[[ RECORDS FOR THIS EXERCISE open ]]

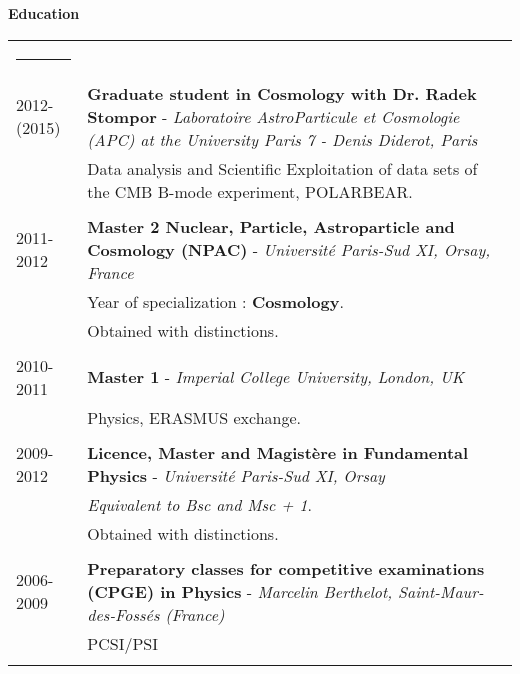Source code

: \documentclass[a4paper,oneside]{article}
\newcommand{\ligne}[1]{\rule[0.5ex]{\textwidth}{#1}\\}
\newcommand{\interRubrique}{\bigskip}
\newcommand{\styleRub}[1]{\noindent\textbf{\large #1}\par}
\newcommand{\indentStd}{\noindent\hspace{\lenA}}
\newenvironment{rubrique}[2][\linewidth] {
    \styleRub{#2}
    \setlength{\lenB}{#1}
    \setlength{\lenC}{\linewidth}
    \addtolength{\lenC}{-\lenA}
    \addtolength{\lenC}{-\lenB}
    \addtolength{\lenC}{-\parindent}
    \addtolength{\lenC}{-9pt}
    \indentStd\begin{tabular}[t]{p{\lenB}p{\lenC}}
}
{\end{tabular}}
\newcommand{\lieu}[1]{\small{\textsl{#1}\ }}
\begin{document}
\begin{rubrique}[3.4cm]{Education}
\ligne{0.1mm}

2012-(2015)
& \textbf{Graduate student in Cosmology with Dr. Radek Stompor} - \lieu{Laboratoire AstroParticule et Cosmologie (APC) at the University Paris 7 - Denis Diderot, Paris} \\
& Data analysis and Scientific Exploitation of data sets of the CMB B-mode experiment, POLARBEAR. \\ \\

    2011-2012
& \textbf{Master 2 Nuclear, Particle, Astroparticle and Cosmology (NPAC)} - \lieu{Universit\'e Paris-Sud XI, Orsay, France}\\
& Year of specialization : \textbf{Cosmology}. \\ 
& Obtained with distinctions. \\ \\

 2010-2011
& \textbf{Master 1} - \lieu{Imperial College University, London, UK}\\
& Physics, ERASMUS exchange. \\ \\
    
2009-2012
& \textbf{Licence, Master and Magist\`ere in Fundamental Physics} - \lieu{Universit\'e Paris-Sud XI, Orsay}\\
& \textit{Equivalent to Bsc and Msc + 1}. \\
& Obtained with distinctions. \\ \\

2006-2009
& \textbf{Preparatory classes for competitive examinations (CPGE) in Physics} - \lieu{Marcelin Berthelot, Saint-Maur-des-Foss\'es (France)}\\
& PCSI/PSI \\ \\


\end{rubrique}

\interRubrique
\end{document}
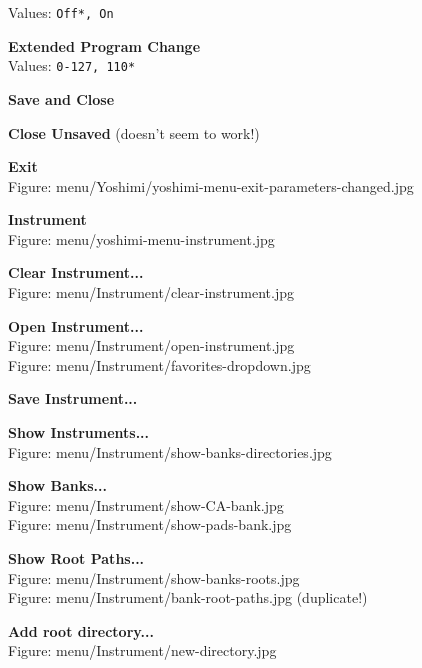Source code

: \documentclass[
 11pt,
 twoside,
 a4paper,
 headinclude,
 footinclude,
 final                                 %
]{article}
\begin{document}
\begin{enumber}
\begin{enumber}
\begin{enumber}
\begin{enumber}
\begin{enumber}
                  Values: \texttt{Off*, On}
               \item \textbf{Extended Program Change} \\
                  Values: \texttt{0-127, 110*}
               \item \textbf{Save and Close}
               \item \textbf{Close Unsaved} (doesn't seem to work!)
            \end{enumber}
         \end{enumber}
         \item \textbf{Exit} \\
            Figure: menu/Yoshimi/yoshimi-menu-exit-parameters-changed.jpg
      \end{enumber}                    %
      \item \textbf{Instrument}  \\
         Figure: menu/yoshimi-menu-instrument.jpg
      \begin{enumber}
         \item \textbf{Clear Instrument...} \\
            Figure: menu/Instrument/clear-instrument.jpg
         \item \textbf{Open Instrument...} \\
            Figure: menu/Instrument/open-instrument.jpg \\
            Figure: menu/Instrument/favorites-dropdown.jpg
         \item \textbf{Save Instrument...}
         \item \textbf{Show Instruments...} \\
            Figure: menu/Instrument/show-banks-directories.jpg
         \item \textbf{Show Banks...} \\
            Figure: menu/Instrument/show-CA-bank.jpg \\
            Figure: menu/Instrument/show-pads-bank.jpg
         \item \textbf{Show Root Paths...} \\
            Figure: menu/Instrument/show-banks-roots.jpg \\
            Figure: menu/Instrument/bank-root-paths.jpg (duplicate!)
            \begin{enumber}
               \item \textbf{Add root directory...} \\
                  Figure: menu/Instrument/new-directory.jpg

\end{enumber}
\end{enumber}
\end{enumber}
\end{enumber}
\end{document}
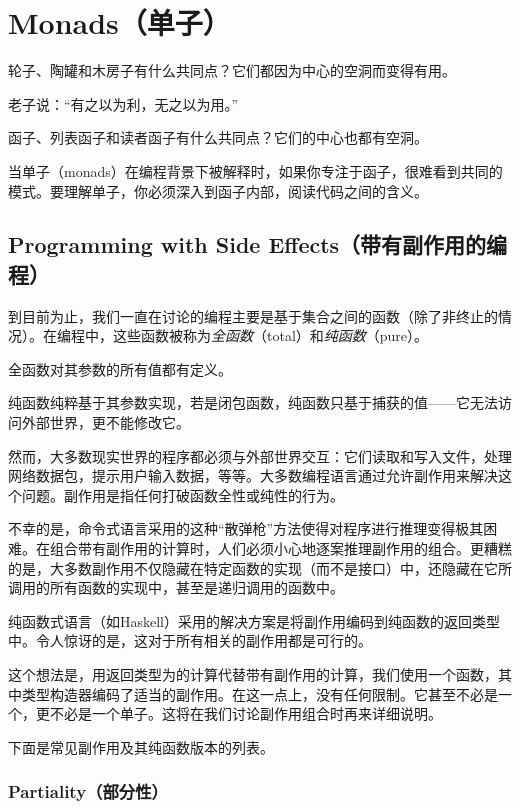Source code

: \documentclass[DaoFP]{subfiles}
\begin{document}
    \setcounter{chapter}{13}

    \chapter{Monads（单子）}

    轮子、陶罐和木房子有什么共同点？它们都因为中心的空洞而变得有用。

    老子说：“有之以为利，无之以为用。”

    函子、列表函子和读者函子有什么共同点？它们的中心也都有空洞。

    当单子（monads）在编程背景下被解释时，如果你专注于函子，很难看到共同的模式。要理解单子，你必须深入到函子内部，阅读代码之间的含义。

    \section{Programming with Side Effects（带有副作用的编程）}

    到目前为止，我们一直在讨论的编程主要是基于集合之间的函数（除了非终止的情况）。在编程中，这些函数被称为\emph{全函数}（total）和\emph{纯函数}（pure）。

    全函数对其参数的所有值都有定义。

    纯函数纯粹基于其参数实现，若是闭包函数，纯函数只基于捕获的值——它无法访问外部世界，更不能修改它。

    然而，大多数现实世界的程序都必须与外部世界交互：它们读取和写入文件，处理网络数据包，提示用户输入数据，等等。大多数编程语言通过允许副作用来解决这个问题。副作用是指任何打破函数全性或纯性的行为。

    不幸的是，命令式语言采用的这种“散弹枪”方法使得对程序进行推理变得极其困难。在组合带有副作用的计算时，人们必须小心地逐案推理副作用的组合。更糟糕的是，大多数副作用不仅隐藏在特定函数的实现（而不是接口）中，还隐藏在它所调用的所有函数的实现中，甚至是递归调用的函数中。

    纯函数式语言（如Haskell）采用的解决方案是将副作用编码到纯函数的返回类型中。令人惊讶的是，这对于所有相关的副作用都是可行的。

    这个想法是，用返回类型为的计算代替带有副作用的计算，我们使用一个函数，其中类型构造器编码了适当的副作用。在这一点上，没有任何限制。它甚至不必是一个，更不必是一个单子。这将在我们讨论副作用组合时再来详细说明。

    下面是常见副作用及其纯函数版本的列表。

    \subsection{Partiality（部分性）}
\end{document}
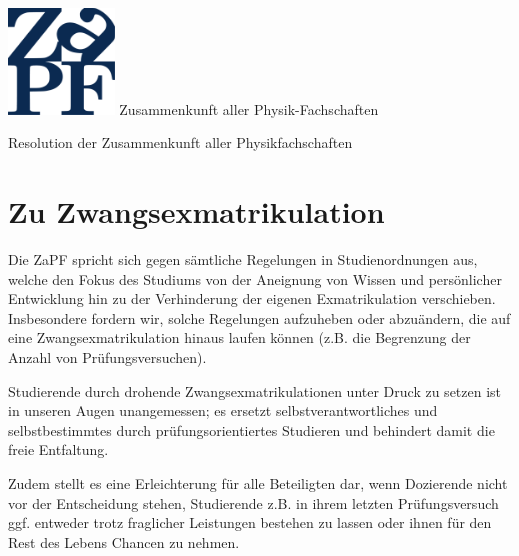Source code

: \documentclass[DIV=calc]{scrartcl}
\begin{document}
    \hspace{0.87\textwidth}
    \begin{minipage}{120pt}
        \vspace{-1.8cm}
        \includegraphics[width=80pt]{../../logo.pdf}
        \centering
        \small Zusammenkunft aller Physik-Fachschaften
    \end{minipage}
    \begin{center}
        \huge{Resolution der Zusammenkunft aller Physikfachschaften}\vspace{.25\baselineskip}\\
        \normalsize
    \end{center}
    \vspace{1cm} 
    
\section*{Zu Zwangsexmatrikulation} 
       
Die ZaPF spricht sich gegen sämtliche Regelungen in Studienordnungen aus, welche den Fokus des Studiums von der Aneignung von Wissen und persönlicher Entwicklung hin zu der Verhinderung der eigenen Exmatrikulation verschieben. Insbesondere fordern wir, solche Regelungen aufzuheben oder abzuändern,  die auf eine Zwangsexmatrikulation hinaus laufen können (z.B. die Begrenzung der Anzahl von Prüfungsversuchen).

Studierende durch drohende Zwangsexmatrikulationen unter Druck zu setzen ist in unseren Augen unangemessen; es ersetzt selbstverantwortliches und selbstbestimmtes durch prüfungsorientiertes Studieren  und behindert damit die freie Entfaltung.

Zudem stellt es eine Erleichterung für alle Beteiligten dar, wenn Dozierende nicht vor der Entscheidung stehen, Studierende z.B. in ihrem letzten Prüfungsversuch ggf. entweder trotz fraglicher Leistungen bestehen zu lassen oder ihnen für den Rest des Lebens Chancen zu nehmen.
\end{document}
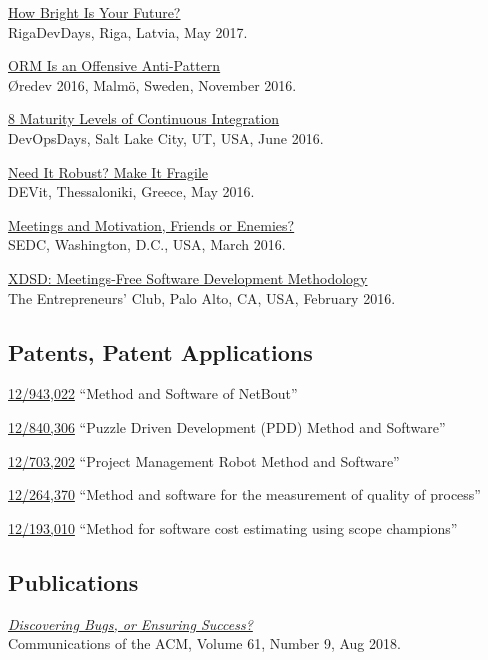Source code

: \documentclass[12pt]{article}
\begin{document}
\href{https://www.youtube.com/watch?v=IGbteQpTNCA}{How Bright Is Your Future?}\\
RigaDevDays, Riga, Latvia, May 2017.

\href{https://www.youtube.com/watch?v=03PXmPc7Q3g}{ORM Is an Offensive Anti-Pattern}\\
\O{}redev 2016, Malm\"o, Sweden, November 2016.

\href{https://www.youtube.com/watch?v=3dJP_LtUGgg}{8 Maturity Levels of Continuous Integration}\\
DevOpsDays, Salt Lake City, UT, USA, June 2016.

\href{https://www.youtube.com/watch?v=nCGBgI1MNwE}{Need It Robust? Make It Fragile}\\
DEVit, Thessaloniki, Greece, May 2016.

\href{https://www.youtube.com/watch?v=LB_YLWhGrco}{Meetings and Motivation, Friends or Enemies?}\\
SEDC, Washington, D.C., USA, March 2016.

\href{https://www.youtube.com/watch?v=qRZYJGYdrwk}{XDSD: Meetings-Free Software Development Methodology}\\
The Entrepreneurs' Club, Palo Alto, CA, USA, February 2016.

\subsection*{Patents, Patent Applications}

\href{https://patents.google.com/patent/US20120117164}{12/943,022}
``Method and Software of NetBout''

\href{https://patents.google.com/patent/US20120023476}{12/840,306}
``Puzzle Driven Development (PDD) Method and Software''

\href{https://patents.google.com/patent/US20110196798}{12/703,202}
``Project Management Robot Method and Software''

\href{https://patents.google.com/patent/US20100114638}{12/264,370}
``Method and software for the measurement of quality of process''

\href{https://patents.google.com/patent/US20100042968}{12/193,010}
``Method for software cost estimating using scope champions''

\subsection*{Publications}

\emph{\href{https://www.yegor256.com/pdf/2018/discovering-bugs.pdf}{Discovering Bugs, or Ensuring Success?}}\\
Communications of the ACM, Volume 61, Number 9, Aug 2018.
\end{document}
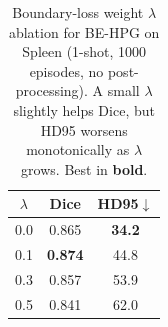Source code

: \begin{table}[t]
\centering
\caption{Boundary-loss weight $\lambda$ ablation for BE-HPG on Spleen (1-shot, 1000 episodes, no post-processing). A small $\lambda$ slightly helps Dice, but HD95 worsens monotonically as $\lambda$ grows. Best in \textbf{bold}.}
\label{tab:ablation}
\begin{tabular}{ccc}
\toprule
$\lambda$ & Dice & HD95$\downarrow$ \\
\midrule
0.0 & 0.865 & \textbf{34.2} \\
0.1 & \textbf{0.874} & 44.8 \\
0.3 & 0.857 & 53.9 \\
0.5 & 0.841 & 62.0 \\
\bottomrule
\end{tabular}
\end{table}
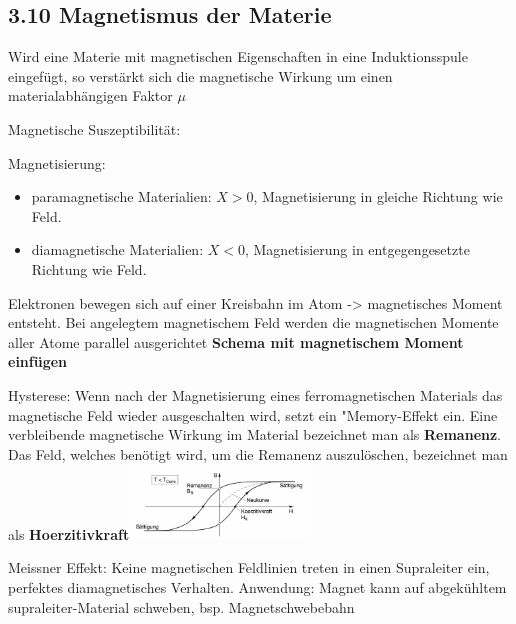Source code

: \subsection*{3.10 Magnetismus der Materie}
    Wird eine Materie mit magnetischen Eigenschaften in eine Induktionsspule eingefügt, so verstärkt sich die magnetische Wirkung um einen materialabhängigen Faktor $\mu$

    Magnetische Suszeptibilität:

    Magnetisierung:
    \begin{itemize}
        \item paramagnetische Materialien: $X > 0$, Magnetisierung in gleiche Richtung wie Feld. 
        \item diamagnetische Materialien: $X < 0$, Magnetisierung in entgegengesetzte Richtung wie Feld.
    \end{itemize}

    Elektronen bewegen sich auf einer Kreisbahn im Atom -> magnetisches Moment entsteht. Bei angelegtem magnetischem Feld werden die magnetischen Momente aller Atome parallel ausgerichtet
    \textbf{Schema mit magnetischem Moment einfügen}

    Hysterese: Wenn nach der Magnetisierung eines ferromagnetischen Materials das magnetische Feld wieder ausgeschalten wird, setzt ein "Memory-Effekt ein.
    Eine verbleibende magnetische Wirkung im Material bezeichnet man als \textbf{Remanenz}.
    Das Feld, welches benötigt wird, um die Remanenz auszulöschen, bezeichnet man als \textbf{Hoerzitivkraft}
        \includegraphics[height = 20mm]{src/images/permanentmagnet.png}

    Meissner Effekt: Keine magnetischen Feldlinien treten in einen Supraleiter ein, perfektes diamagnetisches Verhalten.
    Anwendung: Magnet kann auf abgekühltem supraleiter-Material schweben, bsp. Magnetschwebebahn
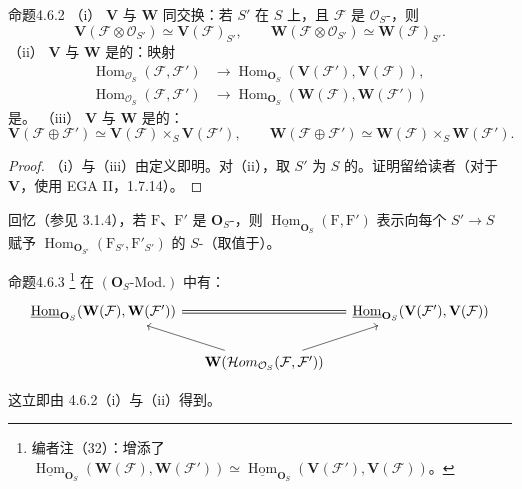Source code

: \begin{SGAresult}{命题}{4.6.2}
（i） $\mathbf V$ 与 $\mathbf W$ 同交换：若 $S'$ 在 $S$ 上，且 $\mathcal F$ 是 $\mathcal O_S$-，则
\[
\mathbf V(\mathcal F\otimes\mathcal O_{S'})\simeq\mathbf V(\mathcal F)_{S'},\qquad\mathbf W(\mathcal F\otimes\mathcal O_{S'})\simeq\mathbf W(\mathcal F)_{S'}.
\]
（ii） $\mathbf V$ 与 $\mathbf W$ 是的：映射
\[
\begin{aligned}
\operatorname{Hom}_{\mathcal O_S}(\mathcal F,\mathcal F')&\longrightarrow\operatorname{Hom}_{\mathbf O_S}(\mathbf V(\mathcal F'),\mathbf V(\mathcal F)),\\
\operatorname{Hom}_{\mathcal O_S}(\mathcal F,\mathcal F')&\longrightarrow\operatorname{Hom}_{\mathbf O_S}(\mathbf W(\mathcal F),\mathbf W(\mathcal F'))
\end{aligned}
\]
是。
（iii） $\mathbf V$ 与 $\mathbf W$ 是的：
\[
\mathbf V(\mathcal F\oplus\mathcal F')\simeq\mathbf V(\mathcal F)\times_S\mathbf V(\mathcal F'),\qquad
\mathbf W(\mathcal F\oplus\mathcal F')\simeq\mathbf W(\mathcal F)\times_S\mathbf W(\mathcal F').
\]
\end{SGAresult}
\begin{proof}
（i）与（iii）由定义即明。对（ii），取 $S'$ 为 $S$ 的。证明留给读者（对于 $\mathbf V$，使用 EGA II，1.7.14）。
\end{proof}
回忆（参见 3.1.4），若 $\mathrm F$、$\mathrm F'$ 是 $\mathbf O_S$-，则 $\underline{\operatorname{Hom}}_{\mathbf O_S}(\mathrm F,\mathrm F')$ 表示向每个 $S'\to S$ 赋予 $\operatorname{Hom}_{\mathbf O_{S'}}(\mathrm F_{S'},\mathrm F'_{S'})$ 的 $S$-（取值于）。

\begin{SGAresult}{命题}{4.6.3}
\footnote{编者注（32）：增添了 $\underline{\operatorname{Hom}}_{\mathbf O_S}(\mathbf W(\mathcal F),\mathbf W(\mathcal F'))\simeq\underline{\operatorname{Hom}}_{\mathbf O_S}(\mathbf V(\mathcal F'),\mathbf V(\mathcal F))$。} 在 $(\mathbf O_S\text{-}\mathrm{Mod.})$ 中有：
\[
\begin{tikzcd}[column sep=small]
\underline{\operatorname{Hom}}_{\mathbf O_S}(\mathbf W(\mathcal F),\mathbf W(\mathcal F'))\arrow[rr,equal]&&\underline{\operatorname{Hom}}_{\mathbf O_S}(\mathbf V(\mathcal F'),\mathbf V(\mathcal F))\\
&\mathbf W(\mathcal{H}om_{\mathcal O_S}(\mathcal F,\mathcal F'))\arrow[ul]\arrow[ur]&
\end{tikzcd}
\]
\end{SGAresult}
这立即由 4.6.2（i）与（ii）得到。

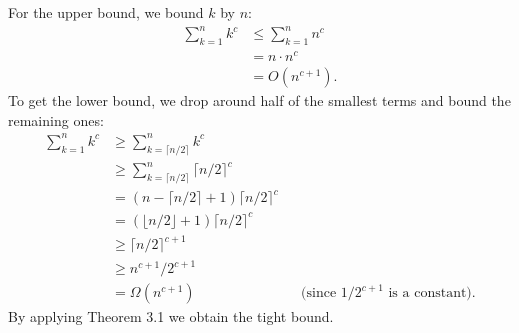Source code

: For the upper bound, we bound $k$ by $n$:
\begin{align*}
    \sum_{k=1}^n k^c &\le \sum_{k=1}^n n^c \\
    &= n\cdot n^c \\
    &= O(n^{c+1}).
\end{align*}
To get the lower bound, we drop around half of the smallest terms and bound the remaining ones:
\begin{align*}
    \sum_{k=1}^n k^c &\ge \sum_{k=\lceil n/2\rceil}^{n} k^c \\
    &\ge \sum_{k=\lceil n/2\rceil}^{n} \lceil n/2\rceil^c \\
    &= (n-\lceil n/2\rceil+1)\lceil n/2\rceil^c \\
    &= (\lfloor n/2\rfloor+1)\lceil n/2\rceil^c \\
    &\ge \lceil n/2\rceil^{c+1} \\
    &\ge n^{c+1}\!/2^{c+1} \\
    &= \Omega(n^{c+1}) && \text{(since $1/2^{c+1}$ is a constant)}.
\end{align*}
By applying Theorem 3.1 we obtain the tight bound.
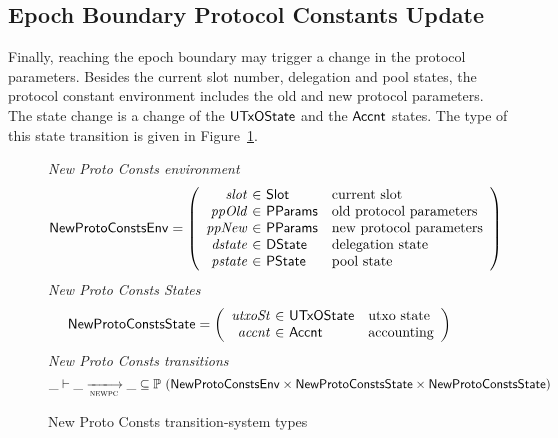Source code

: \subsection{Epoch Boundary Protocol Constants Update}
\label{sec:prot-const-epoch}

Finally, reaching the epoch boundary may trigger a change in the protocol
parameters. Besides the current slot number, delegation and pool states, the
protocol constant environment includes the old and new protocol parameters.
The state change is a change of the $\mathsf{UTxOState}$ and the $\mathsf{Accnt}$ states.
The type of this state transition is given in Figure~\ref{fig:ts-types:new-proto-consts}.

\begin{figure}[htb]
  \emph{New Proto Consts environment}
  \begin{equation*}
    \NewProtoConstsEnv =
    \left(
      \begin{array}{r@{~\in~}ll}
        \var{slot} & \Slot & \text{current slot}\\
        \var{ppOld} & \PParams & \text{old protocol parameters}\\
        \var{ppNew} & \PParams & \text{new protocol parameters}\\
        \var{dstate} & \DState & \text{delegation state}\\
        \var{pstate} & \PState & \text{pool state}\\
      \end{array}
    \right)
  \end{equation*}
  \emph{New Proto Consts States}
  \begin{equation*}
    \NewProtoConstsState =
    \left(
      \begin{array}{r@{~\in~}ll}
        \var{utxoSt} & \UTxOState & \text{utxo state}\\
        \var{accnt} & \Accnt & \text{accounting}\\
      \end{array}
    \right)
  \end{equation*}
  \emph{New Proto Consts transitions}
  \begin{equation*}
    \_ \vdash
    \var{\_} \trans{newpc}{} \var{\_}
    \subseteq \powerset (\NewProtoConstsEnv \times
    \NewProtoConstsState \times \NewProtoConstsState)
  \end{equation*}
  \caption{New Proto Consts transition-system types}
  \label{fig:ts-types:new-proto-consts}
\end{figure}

[[ RECORDS FOR THIS EXERCISE closed ]]

Keep only the lines of the listing that contain the word "lenC", and copy them.

* _RESULT OF THIS TASK_:
    \setlength{\lenC}{\linewidth}
    \addtolength{\lenC}{-\lenA}
    \addtolength{\lenC}{-\lenB}
    \addtolength{\lenC}{-\parindent}
    \addtolength{\lenC}{-9pt}
    \indentStd\begin{tabular}[t]{p{\lenB}p{\lenC}}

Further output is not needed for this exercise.